=== Begin Enclosure ===

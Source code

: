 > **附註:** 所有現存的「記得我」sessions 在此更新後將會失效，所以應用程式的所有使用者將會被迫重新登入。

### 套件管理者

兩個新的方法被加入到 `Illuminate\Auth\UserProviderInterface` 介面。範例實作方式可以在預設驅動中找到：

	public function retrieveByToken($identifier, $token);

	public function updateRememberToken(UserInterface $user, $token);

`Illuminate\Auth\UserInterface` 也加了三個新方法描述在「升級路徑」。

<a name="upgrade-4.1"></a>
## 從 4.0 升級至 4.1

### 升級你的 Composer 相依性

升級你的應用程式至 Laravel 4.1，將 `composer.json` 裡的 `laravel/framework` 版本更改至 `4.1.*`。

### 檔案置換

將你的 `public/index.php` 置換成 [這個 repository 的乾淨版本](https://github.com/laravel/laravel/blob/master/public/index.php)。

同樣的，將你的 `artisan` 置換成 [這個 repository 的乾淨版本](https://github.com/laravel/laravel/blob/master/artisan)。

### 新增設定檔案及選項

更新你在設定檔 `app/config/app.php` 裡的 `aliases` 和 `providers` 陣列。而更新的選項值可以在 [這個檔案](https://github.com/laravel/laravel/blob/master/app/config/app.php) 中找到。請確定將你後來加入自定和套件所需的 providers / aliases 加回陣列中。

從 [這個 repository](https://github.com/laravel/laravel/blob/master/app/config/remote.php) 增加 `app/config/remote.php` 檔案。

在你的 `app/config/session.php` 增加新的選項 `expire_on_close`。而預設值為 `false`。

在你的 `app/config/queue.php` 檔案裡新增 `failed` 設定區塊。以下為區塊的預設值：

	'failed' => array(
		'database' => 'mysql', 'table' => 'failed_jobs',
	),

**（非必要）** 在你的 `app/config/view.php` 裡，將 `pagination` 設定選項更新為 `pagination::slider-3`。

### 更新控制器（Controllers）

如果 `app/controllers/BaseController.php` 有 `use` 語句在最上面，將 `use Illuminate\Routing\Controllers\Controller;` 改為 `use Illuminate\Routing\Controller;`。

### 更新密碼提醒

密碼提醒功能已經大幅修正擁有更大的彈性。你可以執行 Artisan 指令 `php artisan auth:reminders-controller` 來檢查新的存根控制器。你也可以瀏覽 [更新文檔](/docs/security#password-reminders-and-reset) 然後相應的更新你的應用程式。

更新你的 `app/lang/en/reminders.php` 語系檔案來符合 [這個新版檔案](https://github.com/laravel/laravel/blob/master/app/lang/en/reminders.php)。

=== End Enclosure ===

# Instructions to follow
Please write the data above out again, exactly the same.

# Exercise response
Source code

: > **附註:** 所有現存的「記得我」sessions 在此更新後將會失效，所以應用程式的所有使用者將會被迫重新登入。

### 套件管理者

兩個新的方法被加入到 `Illuminate\Auth\UserProviderInterface` 介面。範例實作方式可以在預設驅動中找到：

	public function retrieveByToken($identifier, $token);

	public function updateRememberToken(UserInterface $user, $token);

`Illuminate\Auth\UserInterface` 也加了三個新方法描述在「升級路徑」。

<a name="upgrade-4.1"></a>
## 從 4.0 升級至 4.1

### 升級你的 Composer 相依性

升級你的應用程式至 Laravel 4.1，將 `composer.json` 裡的 `laravel/framework` 版本更改至 `4.1.*`。

### 檔案置換

將你的 `public/index.php` 置換成 [這個 repository 的乾淨版本](https://github.com/laravel/laravel/blob/master/public/index.php)。

同樣的，將你的 `artisan` 置換成 [這個 repository 的乾淨版本](https://github.com/laravel/laravel/blob/master/artisan)。

### 新增設定檔案及選項

更新你在設定檔 `app/config/app.php` 裡的 `aliases` 和 `providers` 陣列。而更新的選項值可以在 [這個檔案](https://github.com/laravel/laravel/blob/master/app/config/app.php) 中找到。請確定將你後來加入自定和套件所需的 providers / aliases 加回陣列中。

從 [這個 repository](https://github.com/laravel/laravel/blob/master/app/config/remote.php) 增加 `app/config/remote.php` 檔案。

在你的 `app/config/session.php` 增加新的選項 `expire_on_close`。而預設值為 `false`。

在你的 `app/config/queue.php` 檔案裡新增 `failed` 設定區塊。以下為區塊的預設值：

	'failed' => array(
		'database' => 'mysql', 'table' => 'failed_jobs',
	),

**（非必要）** 在你的 `app/config/view.php` 裡，將 `pagination` 設定選項更新為 `pagination::slider-3`。

### 更新控制器（Controllers）

如果 `app/controllers/BaseController.php` 有 `use` 語句在最上面，將 `use Illuminate\Routing\Controllers\Controller;` 改為 `use Illuminate\Routing\Controller;`。

### 更新密碼提醒

密碼提醒功能已經大幅修正擁有更大的彈性。你可以執行 Artisan 指令 `php artisan auth:reminders-controller` 來檢查新的存根控制器。你也可以瀏覽 [更新文檔](/docs/security#password-reminders-and-reset) 然後相應的更新你的應用程式。

更新你的 `app/lang/en/reminders.php` 語系檔案來符合 [這個新版檔案](https://github.com/laravel/laravel/blob/master/app/lang/en/reminders.php)。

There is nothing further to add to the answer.